§ Data extracted from a collection:
================

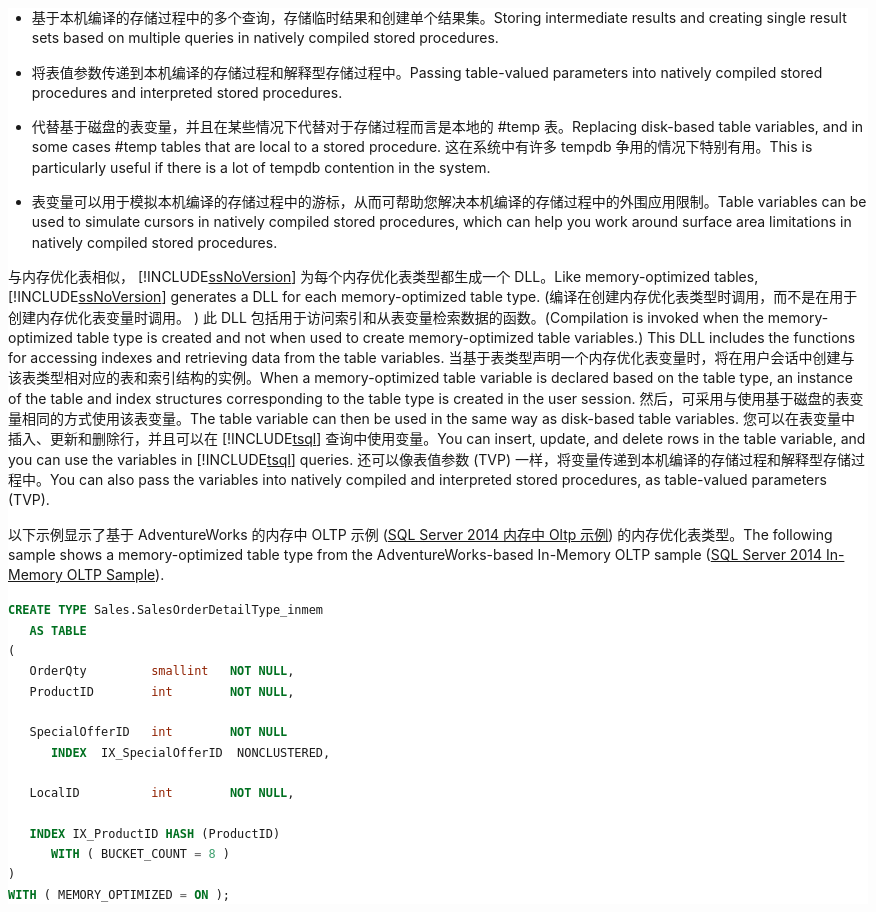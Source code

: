 -   <span data-ttu-id="36b74-111">基于本机编译的存储过程中的多个查询，存储临时结果和创建单个结果集。</span><span class="sxs-lookup"><span data-stu-id="36b74-111">Storing intermediate results and creating single result sets based on multiple queries in natively compiled stored procedures.</span></span>  
  
-   <span data-ttu-id="36b74-112">将表值参数传递到本机编译的存储过程和解释型存储过程中。</span><span class="sxs-lookup"><span data-stu-id="36b74-112">Passing table-valued parameters into natively compiled stored procedures and interpreted stored procedures.</span></span>  
  
-   <span data-ttu-id="36b74-113">代替基于磁盘的表变量，并且在某些情况下代替对于存储过程而言是本地的 #temp 表。</span><span class="sxs-lookup"><span data-stu-id="36b74-113">Replacing disk-based table variables, and in some cases #temp tables that are local to a stored procedure.</span></span> <span data-ttu-id="36b74-114">这在系统中有许多 tempdb 争用的情况下特别有用。</span><span class="sxs-lookup"><span data-stu-id="36b74-114">This is particularly useful if there is a lot of tempdb contention in the system.</span></span>  
  
-   <span data-ttu-id="36b74-115">表变量可以用于模拟本机编译的存储过程中的游标，从而可帮助您解决本机编译的存储过程中的外围应用限制。</span><span class="sxs-lookup"><span data-stu-id="36b74-115">Table variables can be used to simulate cursors in natively compiled stored procedures, which can help you work around surface area limitations in natively compiled stored procedures.</span></span>  
  
 <span data-ttu-id="36b74-116">与内存优化表相似， [!INCLUDE[ssNoVersion](../includes/ssnoversion-md.md)] 为每个内存优化表类型都生成一个 DLL。</span><span class="sxs-lookup"><span data-stu-id="36b74-116">Like memory-optimized tables, [!INCLUDE[ssNoVersion](../includes/ssnoversion-md.md)] generates a DLL for each memory-optimized table type.</span></span> <span data-ttu-id="36b74-117"> (编译在创建内存优化表类型时调用，而不是在用于创建内存优化表变量时调用。 ) 此 DLL 包括用于访问索引和从表变量检索数据的函数。</span><span class="sxs-lookup"><span data-stu-id="36b74-117">(Compilation is invoked when the memory-optimized table type is created and not when used to create memory-optimized table variables.) This DLL includes the functions for accessing indexes and retrieving data from the table variables.</span></span> <span data-ttu-id="36b74-118">当基于表类型声明一个内存优化表变量时，将在用户会话中创建与该表类型相对应的表和索引结构的实例。</span><span class="sxs-lookup"><span data-stu-id="36b74-118">When a memory-optimized table variable is declared based on the table type, an instance of the table and index structures corresponding to the table type is created in the user session.</span></span> <span data-ttu-id="36b74-119">然后，可采用与使用基于磁盘的表变量相同的方式使用该表变量。</span><span class="sxs-lookup"><span data-stu-id="36b74-119">The table variable can then be used in the same way as disk-based table variables.</span></span> <span data-ttu-id="36b74-120">您可以在表变量中插入、更新和删除行，并且可以在 [!INCLUDE[tsql](../includes/tsql-md.md)] 查询中使用变量。</span><span class="sxs-lookup"><span data-stu-id="36b74-120">You can insert, update, and delete rows in the table variable, and you can use the variables in [!INCLUDE[tsql](../includes/tsql-md.md)] queries.</span></span> <span data-ttu-id="36b74-121">还可以像表值参数 (TVP) 一样，将变量传递到本机编译的存储过程和解释型存储过程中。</span><span class="sxs-lookup"><span data-stu-id="36b74-121">You can also pass the variables into natively compiled and interpreted stored procedures, as table-valued parameters (TVP).</span></span>  
  
 <span data-ttu-id="36b74-122">以下示例显示了基于 AdventureWorks 的内存中 OLTP 示例 ([SQL Server 2014 内存中 Oltp 示例](https://msftdbprodsamples.codeplex.com/releases/view/114491)) 的内存优化表类型。</span><span class="sxs-lookup"><span data-stu-id="36b74-122">The following sample shows a memory-optimized table type from the AdventureWorks-based In-Memory OLTP sample ([SQL Server 2014 In-Memory OLTP Sample](https://msftdbprodsamples.codeplex.com/releases/view/114491)).</span></span>  
  
```sql
CREATE TYPE Sales.SalesOrderDetailType_inmem
   AS TABLE
(
   OrderQty         smallint   NOT NULL,
   ProductID        int        NOT NULL,

   SpecialOfferID   int        NOT NULL
      INDEX  IX_SpecialOfferID  NONCLUSTERED,

   LocalID          int        NOT NULL,

   INDEX IX_ProductID HASH (ProductID)
      WITH ( BUCKET_COUNT = 8 )
)
WITH ( MEMORY_OPTIMIZED = ON );
```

================

§ WORK REQUIRED:
What comes back should match the records exactly, minus any pictures.

§ SOLUTION FOR THIS TASK:
Source code

: -   <span data-ttu-id="36b74-111">基于本机编译的存储过程中的多个查询，存储临时结果和创建单个结果集。</span><span class="sxs-lookup"><span data-stu-id="36b74-111">Storing intermediate results and creating single result sets based on multiple queries in natively compiled stored procedures.</span></span>  
  
-   <span data-ttu-id="36b74-112">将表值参数传递到本机编译的存储过程和解释型存储过程中。</span><span class="sxs-lookup"><span data-stu-id="36b74-112">Passing table-valued parameters into natively compiled stored procedures and interpreted stored procedures.</span></span>  
  
-   <span data-ttu-id="36b74-113">代替基于磁盘的表变量，并且在某些情况下代替对于存储过程而言是本地的 #temp 表。</span><span class="sxs-lookup"><span data-stu-id="36b74-113">Replacing disk-based table variables, and in some cases #temp tables that are local to a stored procedure.</span></span> <span data-ttu-id="36b74-114">这在系统中有许多 tempdb 争用的情况下特别有用。</span><span class="sxs-lookup"><span data-stu-id="36b74-114">This is particularly useful if there is a lot of tempdb contention in the system.</span></span>  
  
-   <span data-ttu-id="36b74-115">表变量可以用于模拟本机编译的存储过程中的游标，从而可帮助您解决本机编译的存储过程中的外围应用限制。</span><span class="sxs-lookup"><span data-stu-id="36b74-115">Table variables can be used to simulate cursors in natively compiled stored procedures, which can help you work around surface area limitations in natively compiled stored procedures.</span></span>  
  
 <span data-ttu-id="36b74-116">与内存优化表相似， [!INCLUDE[ssNoVersion](../includes/ssnoversion-md.md)] 为每个内存优化表类型都生成一个 DLL。</span><span class="sxs-lookup"><span data-stu-id="36b74-116">Like memory-optimized tables, [!INCLUDE[ssNoVersion](../includes/ssnoversion-md.md)] generates a DLL for each memory-optimized table type.</span></span> <span data-ttu-id="36b74-117"> (编译在创建内存优化表类型时调用，而不是在用于创建内存优化表变量时调用。 ) 此 DLL 包括用于访问索引和从表变量检索数据的函数。</span><span class="sxs-lookup"><span data-stu-id="36b74-117">(Compilation is invoked when the memory-optimized table type is created and not when used to create memory-optimized table variables.) This DLL includes the functions for accessing indexes and retrieving data from the table variables.</span></span> <span data-ttu-id="36b74-118">当基于表类型声明一个内存优化表变量时，将在用户会话中创建与该表类型相对应的表和索引结构的实例。</span><span class="sxs-lookup"><span data-stu-id="36b74-118">When a memory-optimized table variable is declared based on the table type, an instance of the table and index structures corresponding to the table type is created in the user session.</span></span> <span data-ttu-id="36b74-119">然后，可采用与使用基于磁盘的表变量相同的方式使用该表变量。</span><span class="sxs-lookup"><span data-stu-id="36b74-119">The table variable can then be used in the same way as disk-based table variables.</span></span> <span data-ttu-id="36b74-120">您可以在表变量中插入、更新和删除行，并且可以在 [!INCLUDE[tsql](../includes/tsql-md.md)] 查询中使用变量。</span><span class="sxs-lookup"><span data-stu-id="36b74-120">You can insert, update, and delete rows in the table variable, and you can use the variables in [!INCLUDE[tsql](../includes/tsql-md.md)] queries.</span></span> <span data-ttu-id="36b74-121">还可以像表值参数 (TVP) 一样，将变量传递到本机编译的存储过程和解释型存储过程中。</span><span class="sxs-lookup"><span data-stu-id="36b74-121">You can also pass the variables into natively compiled and interpreted stored procedures, as table-valued parameters (TVP).</span></span>  
  
 <span data-ttu-id="36b74-122">以下示例显示了基于 AdventureWorks 的内存中 OLTP 示例 ([SQL Server 2014 内存中 Oltp 示例](https://msftdbprodsamples.codeplex.com/releases/view/114491)) 的内存优化表类型。</span><span class="sxs-lookup"><span data-stu-id="36b74-122">The following sample shows a memory-optimized table type from the AdventureWorks-based In-Memory OLTP sample ([SQL Server 2014 In-Memory OLTP Sample](https://msftdbprodsamples.codeplex.com/releases/view/114491)).</span></span>  
  
```sql
CREATE TYPE Sales.SalesOrderDetailType_inmem
   AS TABLE
(
   OrderQty         smallint   NOT NULL,
   ProductID        int        NOT NULL,

   SpecialOfferID   int        NOT NULL
      INDEX  IX_SpecialOfferID  NONCLUSTERED,

   LocalID          int        NOT NULL,

   INDEX IX_ProductID HASH (ProductID)
      WITH ( BUCKET_COUNT = 8 )
)
WITH ( MEMORY_OPTIMIZED = ON );
```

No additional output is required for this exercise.